ACTIVITY:
Line by line, check the data for the string "detection" and state how many lines have it, nothing more.

MATERIAL FOR THIS TASK:
▼

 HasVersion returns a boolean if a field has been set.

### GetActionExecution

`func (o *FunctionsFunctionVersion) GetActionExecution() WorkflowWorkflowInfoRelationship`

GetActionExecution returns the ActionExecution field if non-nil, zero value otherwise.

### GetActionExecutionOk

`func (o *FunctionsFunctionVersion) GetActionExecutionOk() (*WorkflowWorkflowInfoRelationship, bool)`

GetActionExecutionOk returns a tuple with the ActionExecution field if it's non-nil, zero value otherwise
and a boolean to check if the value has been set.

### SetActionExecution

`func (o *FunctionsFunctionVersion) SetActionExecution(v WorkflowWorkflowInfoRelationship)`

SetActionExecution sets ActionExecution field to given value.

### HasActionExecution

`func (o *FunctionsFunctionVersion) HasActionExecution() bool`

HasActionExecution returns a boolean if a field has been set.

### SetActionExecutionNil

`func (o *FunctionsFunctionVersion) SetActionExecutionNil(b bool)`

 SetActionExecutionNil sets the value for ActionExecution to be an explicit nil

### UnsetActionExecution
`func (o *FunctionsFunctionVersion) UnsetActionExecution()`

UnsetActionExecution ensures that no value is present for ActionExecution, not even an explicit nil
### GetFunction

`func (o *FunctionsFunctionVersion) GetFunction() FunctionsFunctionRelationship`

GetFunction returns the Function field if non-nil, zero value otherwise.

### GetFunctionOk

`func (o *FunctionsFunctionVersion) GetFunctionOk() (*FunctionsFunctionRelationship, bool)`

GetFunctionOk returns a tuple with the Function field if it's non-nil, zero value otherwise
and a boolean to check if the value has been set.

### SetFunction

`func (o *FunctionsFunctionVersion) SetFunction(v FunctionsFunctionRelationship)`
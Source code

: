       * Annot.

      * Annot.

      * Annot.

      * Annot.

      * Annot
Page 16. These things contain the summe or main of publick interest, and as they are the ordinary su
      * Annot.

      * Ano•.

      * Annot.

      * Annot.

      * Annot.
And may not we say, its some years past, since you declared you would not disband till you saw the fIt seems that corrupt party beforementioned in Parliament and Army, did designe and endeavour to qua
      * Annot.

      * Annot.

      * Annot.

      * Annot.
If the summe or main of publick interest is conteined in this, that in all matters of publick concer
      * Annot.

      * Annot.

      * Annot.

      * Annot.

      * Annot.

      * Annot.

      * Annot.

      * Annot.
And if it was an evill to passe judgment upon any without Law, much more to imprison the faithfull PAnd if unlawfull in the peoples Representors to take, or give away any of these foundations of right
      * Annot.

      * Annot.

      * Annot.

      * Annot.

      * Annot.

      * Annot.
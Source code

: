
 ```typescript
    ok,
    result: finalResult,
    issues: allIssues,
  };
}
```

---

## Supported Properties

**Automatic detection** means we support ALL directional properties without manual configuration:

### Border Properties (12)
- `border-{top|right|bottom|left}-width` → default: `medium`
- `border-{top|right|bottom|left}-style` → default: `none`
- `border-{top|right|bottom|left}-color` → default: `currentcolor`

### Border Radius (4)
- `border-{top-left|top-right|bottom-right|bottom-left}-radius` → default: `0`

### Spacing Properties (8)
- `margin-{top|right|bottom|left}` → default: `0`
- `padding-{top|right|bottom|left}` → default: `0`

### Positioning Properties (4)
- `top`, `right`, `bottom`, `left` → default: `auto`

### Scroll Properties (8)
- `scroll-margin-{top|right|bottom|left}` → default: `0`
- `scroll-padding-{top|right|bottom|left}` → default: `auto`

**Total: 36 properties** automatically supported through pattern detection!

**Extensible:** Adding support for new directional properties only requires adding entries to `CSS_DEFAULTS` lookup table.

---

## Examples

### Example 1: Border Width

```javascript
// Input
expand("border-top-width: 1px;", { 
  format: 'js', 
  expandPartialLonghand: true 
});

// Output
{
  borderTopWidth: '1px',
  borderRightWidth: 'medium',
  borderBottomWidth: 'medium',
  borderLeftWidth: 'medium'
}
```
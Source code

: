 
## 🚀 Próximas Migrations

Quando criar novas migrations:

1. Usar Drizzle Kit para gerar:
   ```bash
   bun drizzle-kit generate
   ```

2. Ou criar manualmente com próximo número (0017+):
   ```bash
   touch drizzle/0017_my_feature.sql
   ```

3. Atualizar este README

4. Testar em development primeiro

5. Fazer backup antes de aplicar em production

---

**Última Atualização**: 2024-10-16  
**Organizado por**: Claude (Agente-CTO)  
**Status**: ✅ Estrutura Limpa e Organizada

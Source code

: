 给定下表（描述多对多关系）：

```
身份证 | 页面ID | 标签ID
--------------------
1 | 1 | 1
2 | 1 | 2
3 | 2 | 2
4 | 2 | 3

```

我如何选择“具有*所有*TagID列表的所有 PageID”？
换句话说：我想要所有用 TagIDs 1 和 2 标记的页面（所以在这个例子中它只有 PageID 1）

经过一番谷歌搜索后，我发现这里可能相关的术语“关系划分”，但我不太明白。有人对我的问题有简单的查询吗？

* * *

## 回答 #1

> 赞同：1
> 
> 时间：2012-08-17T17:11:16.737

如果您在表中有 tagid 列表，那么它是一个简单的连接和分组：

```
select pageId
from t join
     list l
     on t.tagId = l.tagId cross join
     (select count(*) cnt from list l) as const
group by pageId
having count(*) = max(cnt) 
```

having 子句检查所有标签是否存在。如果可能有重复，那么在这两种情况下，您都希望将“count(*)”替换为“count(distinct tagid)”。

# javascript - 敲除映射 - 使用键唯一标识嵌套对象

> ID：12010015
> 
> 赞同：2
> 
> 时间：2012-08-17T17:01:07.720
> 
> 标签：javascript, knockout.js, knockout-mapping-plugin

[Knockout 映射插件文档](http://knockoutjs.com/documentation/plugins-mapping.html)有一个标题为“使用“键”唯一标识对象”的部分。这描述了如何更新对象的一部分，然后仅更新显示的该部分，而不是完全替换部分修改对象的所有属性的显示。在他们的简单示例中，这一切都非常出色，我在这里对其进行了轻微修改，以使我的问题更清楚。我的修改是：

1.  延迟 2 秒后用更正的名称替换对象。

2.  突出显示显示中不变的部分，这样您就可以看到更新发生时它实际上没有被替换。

▲

EXPECTED ANSWER:
2